TO DO. I need all of the entries printed exactly.

--- MATERIAL FOR THIS EXERCISE Enclosed Below ---

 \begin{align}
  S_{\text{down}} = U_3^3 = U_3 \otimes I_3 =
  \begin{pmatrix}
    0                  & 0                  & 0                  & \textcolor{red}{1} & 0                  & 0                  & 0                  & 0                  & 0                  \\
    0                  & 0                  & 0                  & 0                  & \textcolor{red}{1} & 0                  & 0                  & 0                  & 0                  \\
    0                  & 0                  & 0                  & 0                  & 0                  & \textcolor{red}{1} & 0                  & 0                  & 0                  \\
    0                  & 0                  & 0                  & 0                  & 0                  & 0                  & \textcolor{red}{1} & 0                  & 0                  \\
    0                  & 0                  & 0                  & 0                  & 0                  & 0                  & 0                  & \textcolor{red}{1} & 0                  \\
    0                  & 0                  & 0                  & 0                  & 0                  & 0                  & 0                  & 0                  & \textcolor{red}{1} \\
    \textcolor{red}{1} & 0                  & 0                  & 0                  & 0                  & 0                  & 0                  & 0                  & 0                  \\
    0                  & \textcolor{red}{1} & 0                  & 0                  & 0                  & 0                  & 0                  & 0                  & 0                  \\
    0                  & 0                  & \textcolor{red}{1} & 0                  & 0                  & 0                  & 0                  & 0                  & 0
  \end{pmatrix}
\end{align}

--- End of Enclosed MATERIAL FOR THIS EXERCISE ---

TASK ANSWER.
 \begin{align}
  S_{\text{down}} = U_3^3 = U_3 \otimes I_3 =
  \begin{pmatrix}
    0                  & 0                  & 0                  & \textcolor{red}{1} & 0                  & 0                  & 0                  & 0                  & 0                  \\
    0                  & 0                  & 0                  & 0                  & \textcolor{red}{1} & 0                  & 0                  & 0                  & 0                  \\
    0                  & 0                  & 0                  & 0                  & 0                  & \textcolor{red}{1} & 0                  & 0                  & 0                  \\
    0                  & 0                  & 0                  & 0                  & 0                  & 0                  & \textcolor{red}{1} & 0                  & 0                  \\
    0                  & 0                  & 0                  & 0                  & 0                  & 0                  & 0                  & \textcolor{red}{1} & 0                  \\
    0                  & 0                  & 0                  & 0                  & 0                  & 0                  & 0                  & 0                  & \textcolor{red}{1} \\
    \textcolor{red}{1} & 0                  & 0                  & 0                  & 0                  & 0                  & 0                  & 0                  & 0                  \\
    0                  & \textcolor{red}{1} & 0                  & 0                  & 0                  & 0                  & 0                  & 0                  & 0                  \\
    0                  & 0                  & \textcolor{red}{1} & 0                  & 0                  & 0                  & 0                  & 0                  & 0
  \end{pmatrix}
\end{align}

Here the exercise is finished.